HEXADECIMAL | DECIMAL | OCTAL | BINARY |
---|---|---|---|

0 | 0 | 0 | 0000 |

1 | 1 | 1 | 0001 |

2 | 2 | 2 | 0010 |

3 | 3 | 3 | 0011 |

4 | 4 | 4 | 0100 |

5 | 5 | 5 | 0101 |

6 | 6 | 6 | 0110 |

7 | 7 | 7 | 0111 |

8 | 8 | 10 | 1000 |

9 | 9 | 11 | 1001 |

A | 10 | 12 | 1010 |

B | 11 | 13 | 1011 |

C | 12 | 14 | 1100 |

D | 13 | 15 | 1101 |

E | 14 | 16 | 1110 |

F | 15 | 17 | 1111 |

## ASCII

Besides numerical data, computer must be able to handle alphabets, punctuation marks, mathematical operators, special symbols, etc. that form the complete character set of English language. The complete set of characters or symbols are called alphanumeric codes. The complete alphanumeric code typically includes −

- 26 upper case letters
- 26 lower case letters
- 10 digits
- 7 punctuation marks
- 20 to 40 special characters

Now a computer understands only numeric values, whatever the number system used. So all characters must have a numeric equivalent called the alphanumeric code.
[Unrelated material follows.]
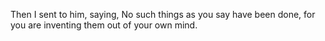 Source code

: Then I sent to him, saying, No such things as you say have been done, for you are inventing them out of your own mind.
The most widely used alphanumeric code is American Standard Code for Information Interchange (ASCII). ASCII is a 7-bit code that has 128 (27) possible codes.

## ISCII

ISCII stands for **Indian Script Code for Information Interchange**. IISCII was developed to support Indian languages on computer. Language supported by IISCI include Devanagari, Tamil, Bangla, Gujarati, Gurmukhi, Tamil, Telugu, etc. IISCI is mostly used by government departments and before it could catch on, a new universal encoding standard called **Unicode** was introduced.

## Unicode

Unicode is an international coding system designed to be used with different language scripts. Each character or symbol is assigned a unique numeric value, largely within the framework of ASCII. Earlier, each script had its own encoding system, which could conflict with each other.

In contrast, this is what Unicode officially aims to do − *Unicode provides a unique number for every character, no matter what the platform, no matter what the program, no matter what the language*.